BACKGROUND TMPRSS2, ACE2 and TMPRSS11D are genes coding for proteins necessary for SARS-CoV-2 activation, infection and transmission. Once SARS-CoV-2 enters the host cell, it leads to an exaggerated inflammatory state of the lungs mediated by overexpressed TNF-, IL-6, and IL-1β. We assessed azithromycin's effect on the aforementioned genes and their associated pathways to evaluate its potential use as a possible treatment. OBJECTIVE Confirm the role azithromycin may play in the regulation of pathways and genes involved in inflammation and SARS-CoV-2 activation and cell-to-cell transmission. METHODS Primary airway nasal epithelial cells collected from nasal biopsies of three patients with chronic rhinosinusitis (CRS) were primary cultured and treated or not with 10µg of azithromycin. RNA was extracted from these samples and analyzed using a microarray chip. Differential gene expression profiles and gene set enrichment analysis (GSEA) were obtained between both groups. RESULTS Cell cultures treated with 10µg of azithromycin significantly downregulated receptor-mediated endocytosis canonical pathways involving TMPRSS2 and TMPRSS11D genes. Downregulated inflammation-associated genes included IL-1β and NDST1. Interestingly, numerous genes in the cholesterol biosynthesis pathway were significantly upregulated as part of a potential process named drug-induced phospholipidosis (DLP). CONCLUSIONS This proof of concept demonstrates azithromycin downregulates pathways involving serine proteases TMPRSS2 and TMPRSS11D required for SARS-CoV-2 activation and its cell-to-cell transmission while downregulating pro-inflammatory cytokine IL-1β, NDST-1 and their associated pathways.

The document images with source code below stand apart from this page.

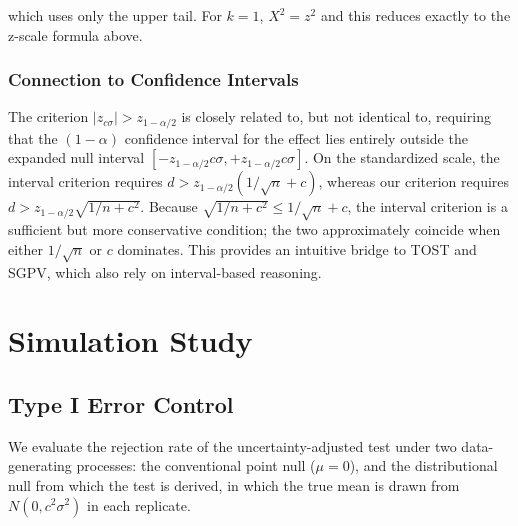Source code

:\documentclass[
  11pt,
  letterpaper,
]{article}
\begin{document}
which uses only the upper tail. For \(k = 1\), \(X^2 = z^2\) and this
reduces exactly to the z-scale formula above.

\subsubsection{Connection to Confidence Intervals}\label{sec-ci}

The criterion \(|z_{c\sigma}| > z_{1-\alpha/2}\) is closely related to,
but not identical to, requiring that the \((1-\alpha)\) confidence
interval for the effect lies entirely outside the expanded null interval
\([-z_{1-\alpha/2} c\sigma, +z_{1-\alpha/2} c\sigma]\). On the
standardized scale, the interval criterion requires
\(d > z_{1-\alpha/2}(1/\sqrt{n} + c)\), whereas our criterion requires
\(d > z_{1-\alpha/2}\sqrt{1/n + c^2}\). Because
\(\sqrt{1/n + c^2} \le 1/\sqrt{n} + c\), the interval criterion is a
sufficient but more conservative condition; the two approximately
coincide when either \(1/\sqrt{n}\) or \(c\) dominates. This provides an
intuitive bridge to TOST and SGPV, which also rely on interval-based
reasoning.

\section{Simulation Study}\label{sec-sim}

\subsection{Type I Error Control}\label{type-i-error-control}

We evaluate the rejection rate of the uncertainty-adjusted test under
two data-generating processes: the conventional point null
(\(\mu = 0\)), and the distributional null from which the test is
derived, in which the true mean is drawn from \(N(0, c^2\sigma^2)\) in
each replicate.
\end{document}
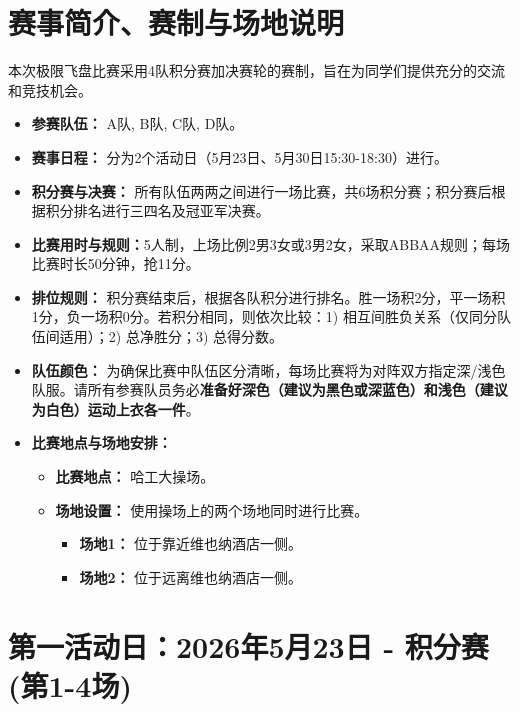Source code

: \documentclass{ctexart}
\begin{document}
\section{赛事简介、赛制与场地说明}
本次极限飞盘比赛采用4队积分赛加决赛轮的赛制，旨在为同学们提供充分的交流和竞技机会。
\begin{itemize}
    \item \textbf{参赛队伍：} A队, B队, C队, D队。
    \item \textbf{赛事日程：} 分为2个活动日（5月23日、5月30日15:30-18:30）进行。
    \item \textbf{积分赛与决赛：} 所有队伍两两之间进行一场比赛，共6场积分赛；积分赛后根据积分排名进行三四名及冠亚军决赛。
    \item \textbf{比赛用时与规则：}5人制，上场比例2男3女或3男2女，采取ABBAA规则；每场比赛时长50分钟，抢11分。
    \item \textbf{排位规则：} 积分赛结束后，根据各队积分进行排名。胜一场积2分，平一场积1分，负一场积0分。若积分相同，则依次比较：1) 相互间胜负关系（仅同分队伍间适用）；2) 总净胜分；3) 总得分数。
    \item \textbf{队伍颜色：} 为确保比赛中队伍区分清晰，每场比赛将为对阵双方指定深/浅色队服。请所有参赛队员务必\textbf{准备好深色（建议为黑色或深蓝色）和浅色（建议为白色）运动上衣各一件}。
    \item \textbf{比赛地点与场地安排：}
    \begin{itemize}
        \item \textbf{比赛地点：} 哈工大操场。
        \item \textbf{场地设置：} 使用操场上的两个场地同时进行比赛。
        \begin{itemize}
            \item \textbf{场地1：} 位于靠近维也纳酒店一侧。
            \item \textbf{场地2：} 位于远离维也纳酒店一侧。
        \end{itemize}
    \end{itemize}
\end{itemize}

\newpage

\section{第一活动日：2026年5月23日 - 积分赛 (第1-4场)}
\end{document}
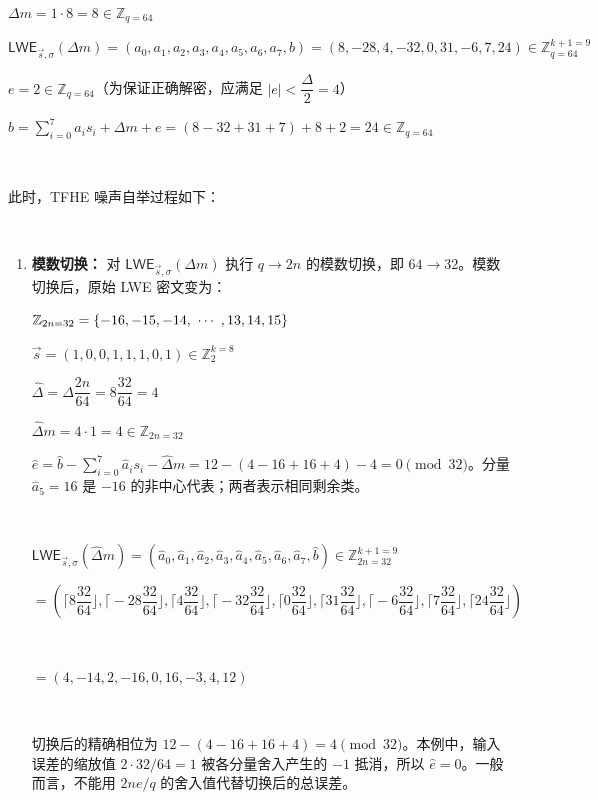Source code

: $\Delta m = 1 \cdot 8 = 8 \in \mathbb{Z}_{q=64}$



$\textsf{LWE}_{\vec{s}, \sigma}(\Delta m) = (a_0, a_1, a_2, a_3, a_4, a_5, a_6, a_7, b) 
= (8, -28, 4, -32, 0, 31, -6, 7, 24) \in \mathbb{Z}_{q=64}^{k+1=9}$

$e = 2 \in \mathbb{Z}_{q=64}$（为保证正确解密，应满足 $|e| < \dfrac{\Delta}{2} = 4$）

$b = \sum\limits_{i=0}^{7}a_is_i + \Delta m + e = (8 -32 + 31 +7) + 8 + 2 = 24 \in \mathbb{Z}_{q=64}$

$ $

此时，TFHE 噪声自举过程如下：

$ $

\begin{enumerate}
\item \textbf{模数切换：} 对 $\textsf{LWE}_{\vec{s}, \sigma}(\Delta m)$ 执行 $q \rightarrow 2n$ 的模数切换，即 $64 \rightarrow 32$。模数切换后，原始 LWE 密文变为：

$\mathbb{Z}_{2n=32} = \{-16, -15, -14, \gap{$\cdots$}, 13, 14, 15\}$

$\vec{s} = (1, 0, 0, 1, 1, 1, 0, 1) \in \mathbb{Z}_2^{k=8}$


$\hat{\Delta} = \Delta\dfrac{2n}{64} = 8\dfrac{32}{64} = 4$

$\hat{\Delta}m = 4 \cdot 1 = 4 \in \mathbb{Z}_{2n=32}$

$\hat e=\hat b-\sum_{i=0}^{7}\hat a_i s_i-\hat\Delta m=12-(4-16+16+4)-4=0\pmod{32}$。分量 $\hat a_5=16$ 是 $-16$ 的非中心代表；两者表示相同剩余类。

$ $

$\textsf{LWE}_{\vec{s}, \sigma}(\hat{\Delta}m) = (\hat{a}_0, \hat{a}_1, \hat{a}_2, \hat{a}_3, \hat{a}_4, \hat{a}_5, \hat{a}_6, \hat{a}_7, \hat{b}) \in \mathbb{Z}_{2n=32}^{k+1=9}$


$ = (\Big\lceil 8\dfrac{32}{64} \Big\rfloor, \Big\lceil -28\dfrac{32}{64}\Big\rfloor, \Big\lceil 4\dfrac{32}{64}\Big\rfloor, \Big\lceil -32\dfrac{32}{64}\Big\rfloor, \Big\lceil 0\dfrac{32}{64}\Big\rfloor, \Big\lceil 31\dfrac{32}{64}\Big\rfloor, \Big\lceil -6\dfrac{32}{64}\Big\rfloor, \Big\lceil 7\dfrac{32}{64}\Big\rfloor, \Big\lceil 24\dfrac{32}{64}\Big\rfloor)$

$ $

$= (4, {-14}, 2, -16, 0, 16, {-3}, 4, 12)$

$ $

切换后的精确相位为 $12-(4-16+16+4)=4\pmod{32}$。本例中，输入误差的缩放值 $2\cdot32/64=1$ 被各分量舍入产生的 $-1$ 抵消，所以 $\hat e=0$。一般而言，不能用 $2ne/q$ 的舍入值代替切换后的总误差。


\end{enumerate}
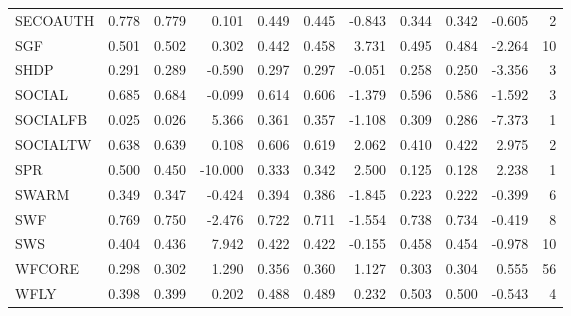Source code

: \begin{tabular}{lrrrrrrrrrr}
SECOAUTH      & 0.778 &     0.779 &                0.101 &     0.449 &         0.445 &                   -0.843 &       0.344 &           0.342 &                     -0.605 &      2 \\
SGF           & 0.501 &     0.502 &                0.302 &     0.442 &         0.458 &                    3.731 &       0.495 &           0.484 &                     -2.264 &     10 \\
SHDP          & 0.291 &     0.289 &               -0.590 &     0.297 &         0.297 &                   -0.051 &       0.258 &           0.250 &                     -3.356 &      3 \\
SOCIAL        & 0.685 &     0.684 &               -0.099 &     0.614 &         0.606 &                   -1.379 &       0.596 &           0.586 &                     -1.592 &      3 \\
SOCIALFB      & 0.025 &     0.026 &                5.366 &     0.361 &         0.357 &                   -1.108 &       0.309 &           0.286 &                     -7.373 &      1 \\
SOCIALTW      & 0.638 &     0.639 &                0.108 &     0.606 &         0.619 &                    2.062 &       0.410 &           0.422 &                      2.975 &      2 \\
SPR           & 0.500 &     0.450 &              -10.000 &     0.333 &         0.342 &                    2.500 &       0.125 &           0.128 &                      2.238 &      1 \\
SWARM         & 0.349 &     0.347 &               -0.424 &     0.394 &         0.386 &                   -1.845 &       0.223 &           0.222 &                     -0.399 &      6 \\
SWF           & 0.769 &     0.750 &               -2.476 &     0.722 &         0.711 &                   -1.554 &       0.738 &           0.734 &                     -0.419 &      8 \\
SWS           & 0.404 &     0.436 &                7.942 &     0.422 &         0.422 &                   -0.155 &       0.458 &           0.454 &                     -0.978 &     10 \\
WFCORE        & 0.298 &     0.302 &                1.290 &     0.356 &         0.360 &                    1.127 &       0.303 &           0.304 &                      0.555 &     56 \\
WFLY          & 0.398 &     0.399 &                0.202 &     0.488 &         0.489 &                    0.232 &       0.503 &           0.500 &                     -0.543 &      4 \\
\bottomrule
\end{tabular}
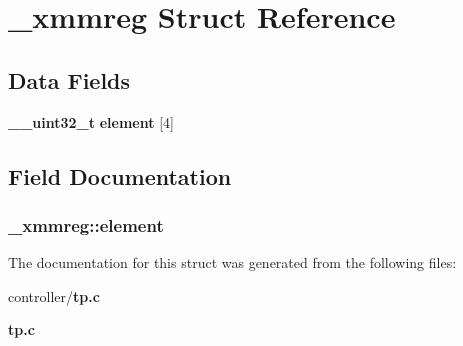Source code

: \section{\_\-xmmreg Struct Reference}
\label{struct__xmmreg}
\subsection*{Data Fields}
\begin{DoxyCompactItemize}
\item 
{\bf \_\-\_\-uint32\_\-t} {\bf element} [4]
\end{DoxyCompactItemize}


\subsection{Field Documentation}
\subsubsection[{element}]{ {\bf \_\-xmmreg::element}}\label{struct__xmmreg_abf21d5a08ee658cac769df9ac1b675fe}


The documentation for this struct was generated from the following files:\begin{DoxyCompactItemize}
\item 
controller/{\bf tp.c}\item 
{\bf tp.c}\end{DoxyCompactItemize}
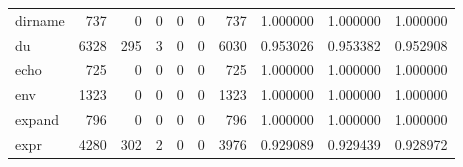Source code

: \begin{tabular}{lrrrrrrrrr}
dirname   &                                                737 &                                                  0 &                                                  0 &                                                  0 &                                                  0 &                                                737 &                                           1.000000 &                               1.000000 &                             1.000000 \\
du        &                                               6328 &                                                295 &                                                  3 &                                                  0 &                                                  0 &                                               6030 &                                           0.953026 &                               0.953382 &                             0.952908 \\
echo      &                                                725 &                                                  0 &                                                  0 &                                                  0 &                                                  0 &                                                725 &                                           1.000000 &                               1.000000 &                             1.000000 \\
env       &                                               1323 &                                                  0 &                                                  0 &                                                  0 &                                                  0 &                                               1323 &                                           1.000000 &                               1.000000 &                             1.000000 \\
expand    &                                                796 &                                                  0 &                                                  0 &                                                  0 &                                                  0 &                                                796 &                                           1.000000 &                               1.000000 &                             1.000000 \\
expr      &                                               4280 &                                                302 &                                                  2 &                                                  0 &                                                  0 &                                               3976 &                                           0.929089 &                               0.929439 &                             0.928972 \\

\end{tabular}

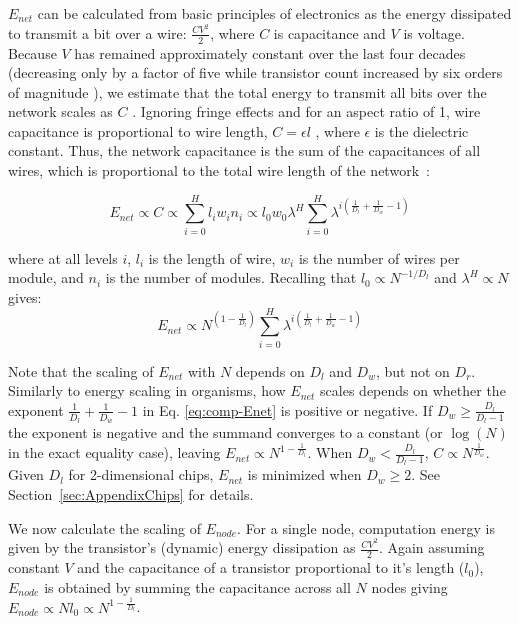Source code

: \documentclass[12pt]{article}
\begin{document}
$E_{net}$ can be calculated from basic principles of electronics as the energy
dissipated to transmit a bit over a wire: $\frac{CV^2}{2}$, where $C$ is
capacitance and $V$ is voltage.  Because $V$ has remained approximately
constant over the last four decades (decreasing only by a factor of five while
transistor count increased by six orders of magnitude \cite{ning07}), we
estimate that the total energy to transmit all bits over the network scales as
$C$ \cite{bingham08}.  Ignoring fringe effects and for an aspect ratio of 1,
wire capacitance is proportional to wire length, $C = \epsilon l$
\cite{wilhelm95}, where $\epsilon$ is the dielectric constant. Thus, the
network capacitance is the sum of the capacitances of all wires, which is
proportional to the total wire length of the network~\cite{donath79}:

\begin{equation}
  \label{eq:ChipsEnet}
  E_{net} \propto C \propto  \sum_{i=0}^H l_i w_i n_i \propto l_0 w_0 \lambda^H
\sum_{i=0}^H \lambda^{i \left( \frac{1}{D_l} + \frac{1}{D_w} -1 \right)}
\end{equation}

\noindent where at all levels $i$, $l_i$ is the length of wire, $w_i$ is the number of wires per
module, and $n_i$ is the number of modules. Recalling that
$l_0 \propto N^{-1/D_l}$ and $\lambda^H \propto N$ gives: 
\begin{equation}
\label{eq:comp-Enet}
  E_{net}  \propto  N^{(1- \frac{1}{D_l})} \sum_{i=0}^H \lambda^{i \left( 
\frac{1}{D_l} + \frac{1}{D_w} -1 \right)}
\end{equation}

\noindent Note that the scaling of $E_{net} $ with $N$ depends on $D_l$ and
$D_w$, but not on $D_r$. Similarly to energy scaling in
organisms, how $E_{net}$ scales depends on whether the exponent
$\frac{1}{D_l} + \frac{1}{D_w}-1$ in Eq. \ref {eq:comp-Enet} is positive or
negative.  If $D_w \geq \frac{D_l}{D_l -1}$ the exponent is negative and the
summand converges to a constant (or $\log(N)$ in the exact equality case),
leaving $E_{net} \propto N^{1-\frac{1}{D_l}}$. When $D_w < \frac{D_l}{D_l -1}$,
$C \propto N^{\frac{1}{D_w}}$. Given $D_l$ for 2-dimensional chips, $E_{net}$
is minimized when $D_w \geq 2$. See Section~\ref{sec:AppendixChips} for
details.

We now calculate the scaling of $E_{node}$. 
For a single node, computation
energy is given by the transistor's (dynamic) energy dissipation as
$\frac{CV^2}{2}$. Again assuming constant $V$ and the capacitance of a
transistor proportional to it's length ($l_0$), $E_{node}$ is obtained
by summing
the capacitance across all $N$ nodes giving $E_{node} \propto N l_0  \propto
N^{1-\frac{1}{D_l}}$. 
\end{document}
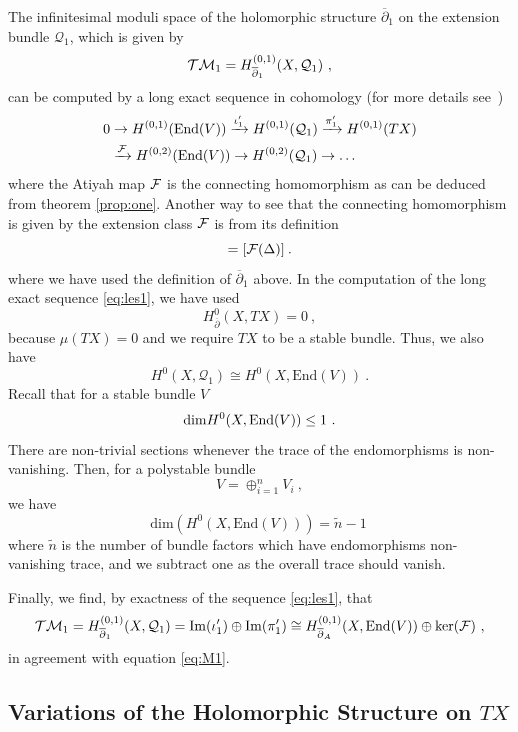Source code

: \documentclass[12pt,a4paper]{article}
\def\bar#1{\overline{#1}}
\def\End{\textrm{End}}
\def\ker{\textrm{ker}}
\def\bp{\bar{\partial}}
\def\Q{\mathcal{Q}}
\theoremstyle{definition}
\begin{document}
The infinitesimal moduli space of the holomorphic structure $\bp_1$ on the extension bundle $\Q_1$, which is given by
\[{\cal TM}_1 = H^{(0,1)}_{\bp_1}(X, {\cal Q}_1)~,\]
can be computed by a long exact sequence in cohomology (for more details see~\cite{Anderson:2010mh})
\begin{equation} 
\begin{split}
0 &\rightarrow H^{(0,1)}(\End(V)) \xrightarrow{\iota_1'} H^{(0,1)}(\Q_1) \xrightarrow{\pi_1'} H^{(0,1)}(TX) \\
&\xrightarrow{\cal F} H^{(0,2)}(\End(V)) \rightarrow H^{(0,2)}(\Q_1) \rightarrow \ldots
\label{eq:les1}
\end{split}
\end{equation}
where the Atiyah map $\cal F$ is the connecting homomorphism as can be deduced from theorem \ref{prop:one}. Another way to see that the connecting homomorphism is given by the extension class $\cal F$ is from its definition
\begin{equation}
[\iota_1^{-1}\circ\bp_1\circ \pi_1^{-1}(x)]=[{\cal F}(\Delta)]\:.
\end{equation}
where we have used the definition of $\bp_1$ above.  In the computation of the long exact sequence \eqref{eq:les1},  we have used
\[H_{\bp}^0(X,TX) = 0~,\]
because $\mu(TX)= 0$ and we require $TX$ to be a stable bundle. Thus, we also have
\begin{equation}
 H^0(X, \Q_1) \cong H^0(X, \End(V))~.\label{eq:nosecQ1}
 \end{equation} 
Recall that for a stable bundle $V$   
\[ {\rm dim} H^0(X, \End(V))\le 1~.\] 
There are non-trivial sections whenever the trace of the endomorphisms is non-vanishing. Then,  for a polystable bundle
\begin{equation*}
V=\oplus_{i=1}^nV_i~,
\end{equation*}
we have 
\[\textrm{dim}(H^0(X, \End(V)))=\tilde n-1~\]
where $\tilde n$ is the number of bundle factors which have  endomorphisms non-vanishing trace, and we subtract one as the overall trace should vanish.

Finally, we find, by exactness of the sequence \eqref{eq:les1}, that
\[{\cal TM}_1= H_{\bp_1}^{(0,1)}(X, \Q_1) = {\rm Im}(\iota_1') \oplus {\rm Im}(\pi_1') \cong
H_{\bp_A}^{(0,1)}(X,\End(V))\oplus \ker({\cal F}) ~,\]
in agreement with equation \eqref{eq:M1}.

\subsection{Variations of the Holomorphic Structure on \texorpdfstring{$TX$}.}
\label{subsec:defsTX}
\end{document}
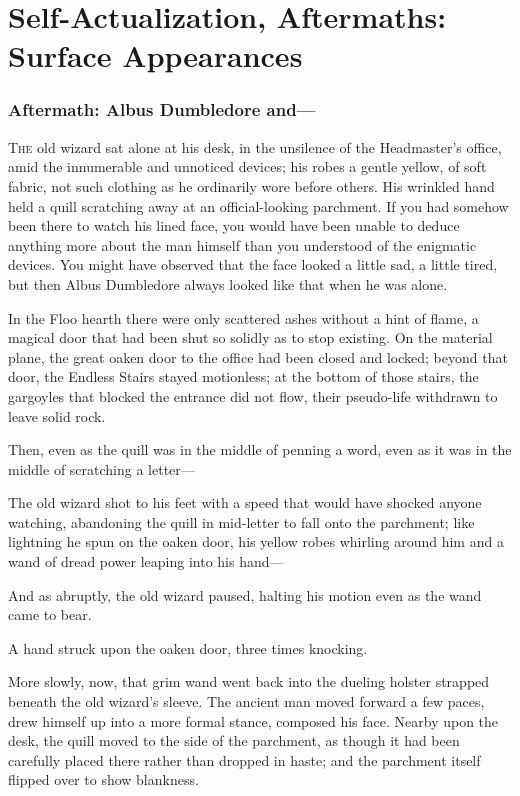 \chapter{Self-Actualization, Aftermaths: Surface Appearances}

\subsection{Aftermath: Albus Dumbledore and---}

\lettrine{T}{he} old wizard sat alone at his desk, in the unsilence of the Headmaster's 
office, amid the innumerable and unnoticed devices; his robes a gentle yellow, 
of soft fabric, not such clothing as he ordinarily wore before others. His 
wrinkled hand held a quill scratching away at an official-looking parchment. If 
you had somehow been there to watch his lined face, you would have been unable 
to deduce anything more about the man himself than you understood of the 
enigmatic devices. You might have observed that the face looked a little sad, a 
little tired, but then Albus Dumbledore always looked like that when he was 
alone.

In the Floo hearth there were only scattered ashes without a hint of flame, a 
magical door that had been shut so solidly as to stop existing. On the material 
plane, the great oaken door to the office had been closed and locked; beyond 
that door, the Endless Stairs stayed motionless; at the bottom of those stairs, 
the gargoyles that blocked the entrance did not flow, their pseudo-life 
withdrawn to leave solid rock.

Then, even as the quill was in the middle of penning a word, even as it was in 
the middle of scratching a letter---

The old wizard shot to his feet with a speed that would have shocked anyone 
watching, abandoning the quill in mid-letter to fall onto the parchment; like 
lightning he spun on the oaken door, his yellow robes whirling around him and a 
wand of dread power leaping into his hand---

And as abruptly, the old wizard paused, halting his motion even as the wand 
came to bear.

A hand struck upon the oaken door, three times knocking.

More slowly, now, that grim wand went back into the dueling holster strapped 
beneath the old wizard's sleeve. The ancient man moved forward a few paces, 
drew himself up into a more formal stance, composed his face. Nearby upon the 
desk, the quill moved to the side of the parchment, as though it had been 
carefully placed there rather than dropped in haste; and the parchment itself 
flipped over to show blankness.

This may help reduce the characteristic excessive respiratory epithelial inflammation, key feature of SARS-CoV-2 infection. Finally, azithromycin may also decrease available cholesterol in lipid rafts which may hinder SARS-CoV-2 infection.

中文翻译：

---

阿奇霉素下调SARS-CoV-2所需的IL-1β基因表达以及涉及TMPRSS2和TMPRSS11D的途径。

背景技术TMPRSS2，ACE2和TMPRSS11D是编码SARS-CoV-2激活，感染和传播所必需的蛋白质的基因。一旦SARS-CoV-2进入宿主细胞，它就会导致由过表达的TNF-，IL-6和IL-1β介导的肺部过度炎症。我们评估了阿奇霉素对上述基因及其相关途径的作用，以评估其潜在用途。目的确认阿奇霉素可能在调节与炎症，SARS-CoV-2活化和细胞间传递有关的途径和基因中发挥作用。方法对3例慢性鼻鼻窦炎（CRS）患者鼻腔活检中收集的原发气道鼻上皮细胞进行原代培养，并用10μg阿奇霉素进行或不采用阿奇霉素进行处理。从这些样品中提取RNA，并使用微阵列芯片进行分析。两组之间均获得了差异基因表达谱和基因集富集分析（GSEA）。结果用10μg阿奇霉素处理的细胞培养物显着下调了涉及TMPRSS2和TMPRSS11D基因的受体介导的内吞经典途径。下调的炎症相关基因包括IL-1β和NDST1。有趣的是，胆固醇生物合成途径中的许多基因被显着上调，这是称为药物诱导的磷脂病（DLP）的潜在过程的一部分。结论该概念证明了阿奇霉素下调了SARS-CoV-2激活及其细胞间传递所需的丝氨酸蛋白酶TMPRSS2和TMPRSS11D的途径，同时下调了促炎性细胞因子IL-1β，NDST-1及其相关途径。这可能有助于减少特征性过度呼吸道上皮炎症，这是SARS-CoV-2感染的关键特征。最后，阿奇霉素还可以降低脂筏中的有效胆固醇，这可能会阻止SARS-CoV-2感染。